- [Goal of the exercise]
In the entries that follow, count each line containing "ArticleSnippet" and state the total, nothing more.

- [Data for this task]
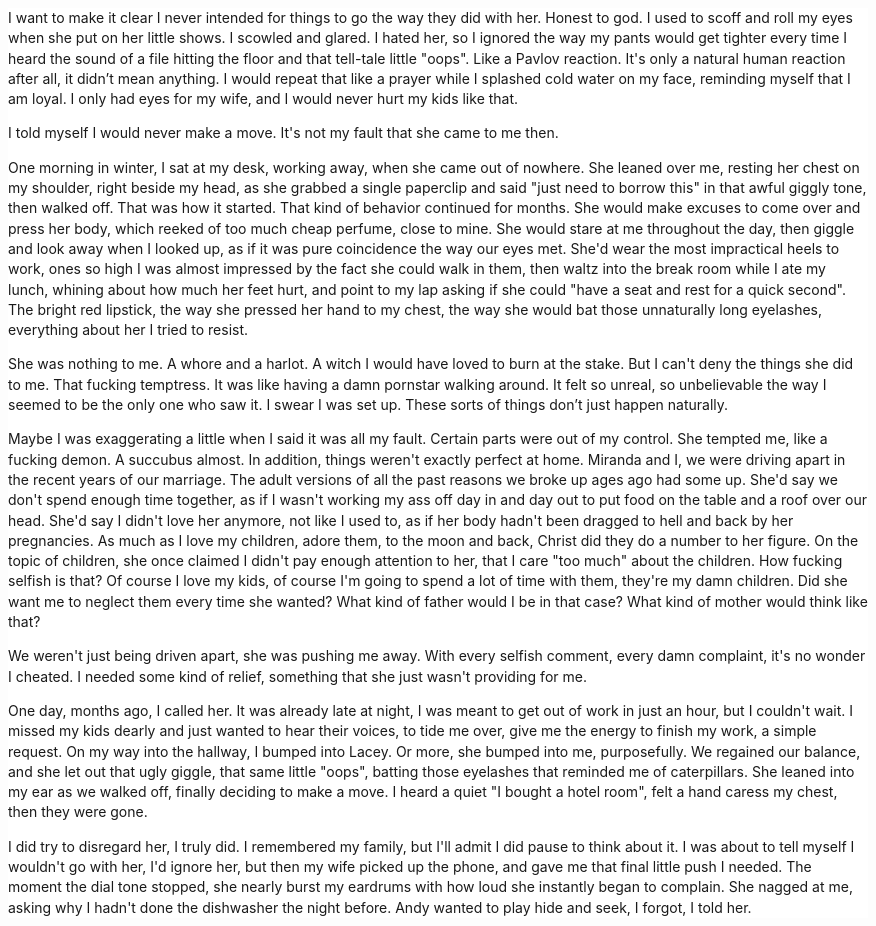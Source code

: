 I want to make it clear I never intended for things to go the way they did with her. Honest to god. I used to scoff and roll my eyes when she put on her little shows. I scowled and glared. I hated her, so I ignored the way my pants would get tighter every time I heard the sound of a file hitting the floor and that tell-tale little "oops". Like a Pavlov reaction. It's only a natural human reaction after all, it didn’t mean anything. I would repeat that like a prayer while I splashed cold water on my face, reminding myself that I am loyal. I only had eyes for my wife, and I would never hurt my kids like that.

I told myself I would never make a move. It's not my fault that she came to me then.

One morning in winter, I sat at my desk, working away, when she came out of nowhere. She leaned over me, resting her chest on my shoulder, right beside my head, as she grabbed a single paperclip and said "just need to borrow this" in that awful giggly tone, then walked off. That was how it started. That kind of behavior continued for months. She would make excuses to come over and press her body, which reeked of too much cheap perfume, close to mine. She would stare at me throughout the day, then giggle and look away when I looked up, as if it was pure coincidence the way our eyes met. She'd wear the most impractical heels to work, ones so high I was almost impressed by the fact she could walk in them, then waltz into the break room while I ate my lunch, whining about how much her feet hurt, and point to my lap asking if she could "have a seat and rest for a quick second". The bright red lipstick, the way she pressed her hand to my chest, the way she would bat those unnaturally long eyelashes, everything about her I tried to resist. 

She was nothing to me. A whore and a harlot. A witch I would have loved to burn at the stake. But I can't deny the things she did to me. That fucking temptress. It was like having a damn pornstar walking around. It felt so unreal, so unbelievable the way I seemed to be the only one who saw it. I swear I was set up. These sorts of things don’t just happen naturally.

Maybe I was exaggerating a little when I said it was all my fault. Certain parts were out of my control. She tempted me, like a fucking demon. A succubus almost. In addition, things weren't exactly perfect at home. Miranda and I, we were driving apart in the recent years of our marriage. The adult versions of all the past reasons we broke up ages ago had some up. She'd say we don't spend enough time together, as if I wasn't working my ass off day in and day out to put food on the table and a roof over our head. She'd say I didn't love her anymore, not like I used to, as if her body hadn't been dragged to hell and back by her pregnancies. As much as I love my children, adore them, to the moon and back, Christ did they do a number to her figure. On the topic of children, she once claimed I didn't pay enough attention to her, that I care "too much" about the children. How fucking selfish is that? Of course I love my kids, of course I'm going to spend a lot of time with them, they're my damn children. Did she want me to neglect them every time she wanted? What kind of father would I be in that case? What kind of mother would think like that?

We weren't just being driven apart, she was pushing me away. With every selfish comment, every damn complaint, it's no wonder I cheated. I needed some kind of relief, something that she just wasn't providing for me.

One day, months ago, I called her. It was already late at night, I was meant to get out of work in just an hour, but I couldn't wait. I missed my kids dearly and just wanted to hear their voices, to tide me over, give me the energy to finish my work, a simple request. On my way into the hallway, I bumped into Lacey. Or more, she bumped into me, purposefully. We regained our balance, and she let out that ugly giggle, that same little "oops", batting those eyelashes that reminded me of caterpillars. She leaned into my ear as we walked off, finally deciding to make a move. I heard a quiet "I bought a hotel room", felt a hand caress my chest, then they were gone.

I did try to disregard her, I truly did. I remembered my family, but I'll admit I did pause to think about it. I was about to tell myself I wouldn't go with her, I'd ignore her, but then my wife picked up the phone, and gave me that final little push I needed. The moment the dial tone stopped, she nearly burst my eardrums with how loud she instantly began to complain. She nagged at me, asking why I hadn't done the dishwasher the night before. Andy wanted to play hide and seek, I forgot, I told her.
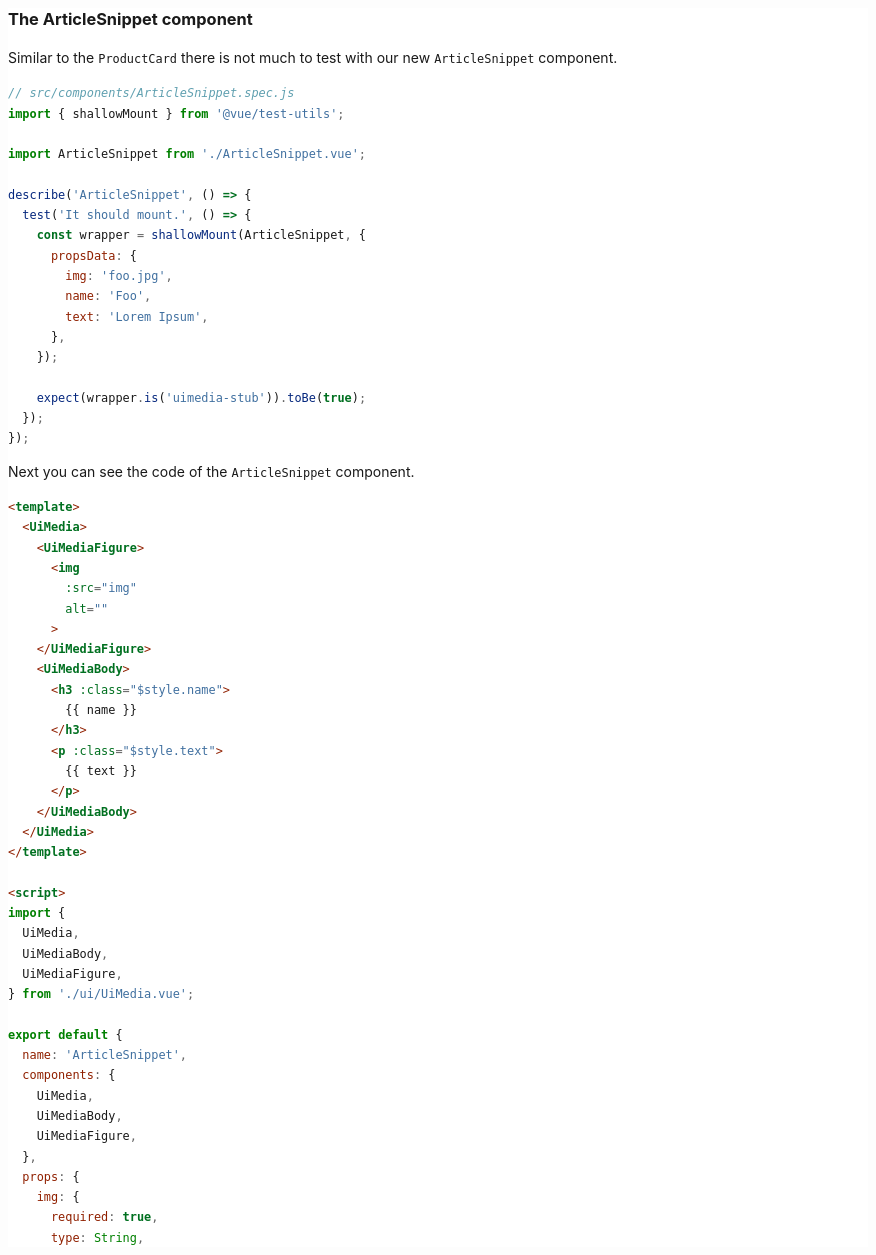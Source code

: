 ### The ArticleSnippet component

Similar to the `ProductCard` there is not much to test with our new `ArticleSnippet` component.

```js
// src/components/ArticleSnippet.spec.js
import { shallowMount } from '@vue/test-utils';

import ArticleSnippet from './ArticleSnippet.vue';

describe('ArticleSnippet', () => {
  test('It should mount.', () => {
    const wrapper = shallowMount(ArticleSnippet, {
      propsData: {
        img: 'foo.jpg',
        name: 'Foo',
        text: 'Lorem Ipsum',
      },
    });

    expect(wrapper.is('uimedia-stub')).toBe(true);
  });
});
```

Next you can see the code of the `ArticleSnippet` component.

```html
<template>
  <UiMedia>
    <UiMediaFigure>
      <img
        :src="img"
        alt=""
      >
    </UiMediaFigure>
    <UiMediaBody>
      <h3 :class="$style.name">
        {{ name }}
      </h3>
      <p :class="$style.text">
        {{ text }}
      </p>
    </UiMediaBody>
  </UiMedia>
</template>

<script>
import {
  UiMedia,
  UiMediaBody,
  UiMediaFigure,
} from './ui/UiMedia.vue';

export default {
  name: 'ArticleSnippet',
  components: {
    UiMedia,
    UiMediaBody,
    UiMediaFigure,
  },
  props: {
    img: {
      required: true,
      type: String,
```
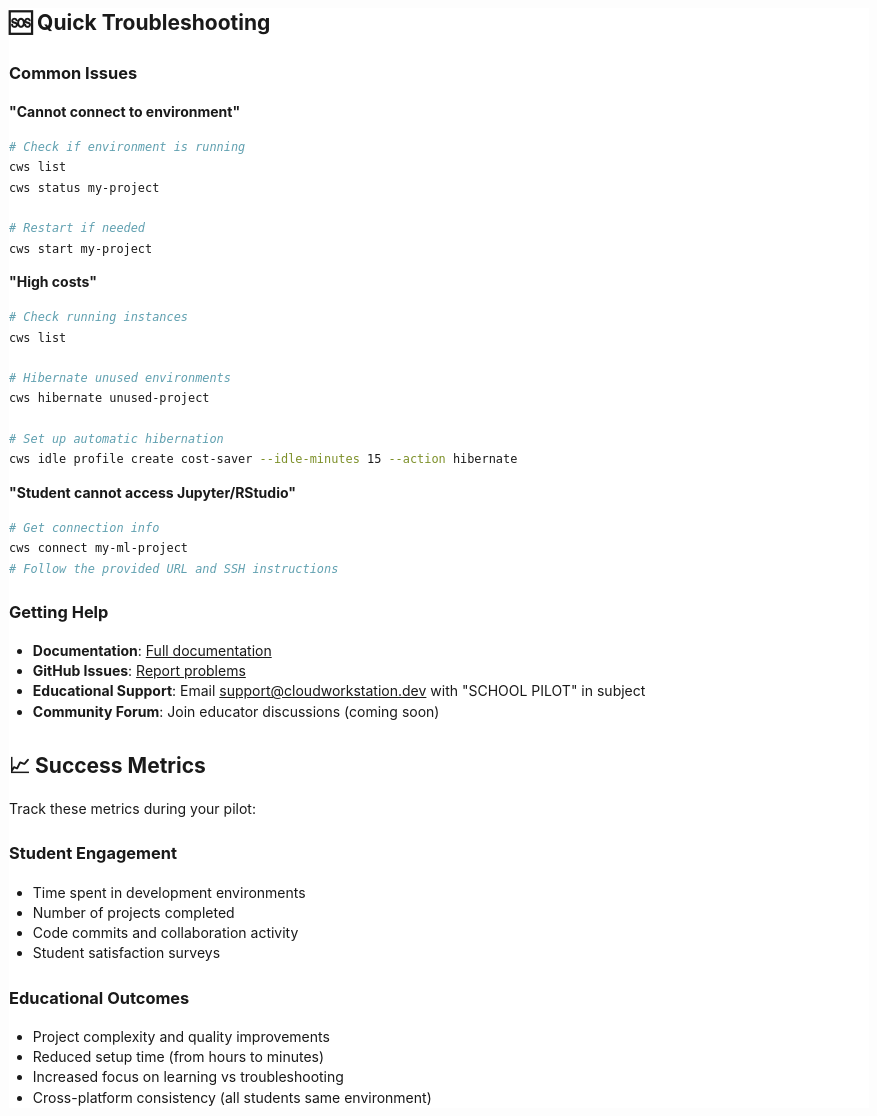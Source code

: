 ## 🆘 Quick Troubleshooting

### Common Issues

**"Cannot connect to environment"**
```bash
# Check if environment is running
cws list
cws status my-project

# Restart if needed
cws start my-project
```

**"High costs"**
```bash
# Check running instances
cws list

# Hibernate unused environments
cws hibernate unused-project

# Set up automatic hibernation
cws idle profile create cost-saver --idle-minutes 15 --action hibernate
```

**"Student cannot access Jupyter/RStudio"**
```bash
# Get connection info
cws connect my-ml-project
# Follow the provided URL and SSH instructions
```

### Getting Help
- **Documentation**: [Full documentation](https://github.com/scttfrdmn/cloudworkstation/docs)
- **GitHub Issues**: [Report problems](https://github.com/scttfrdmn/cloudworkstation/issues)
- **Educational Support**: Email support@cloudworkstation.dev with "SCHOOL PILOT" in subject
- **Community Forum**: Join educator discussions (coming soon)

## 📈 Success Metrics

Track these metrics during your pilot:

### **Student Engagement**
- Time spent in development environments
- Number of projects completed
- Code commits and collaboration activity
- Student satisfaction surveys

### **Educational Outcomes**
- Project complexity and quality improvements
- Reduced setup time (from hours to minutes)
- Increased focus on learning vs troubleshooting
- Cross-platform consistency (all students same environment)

- [Expected answer]
8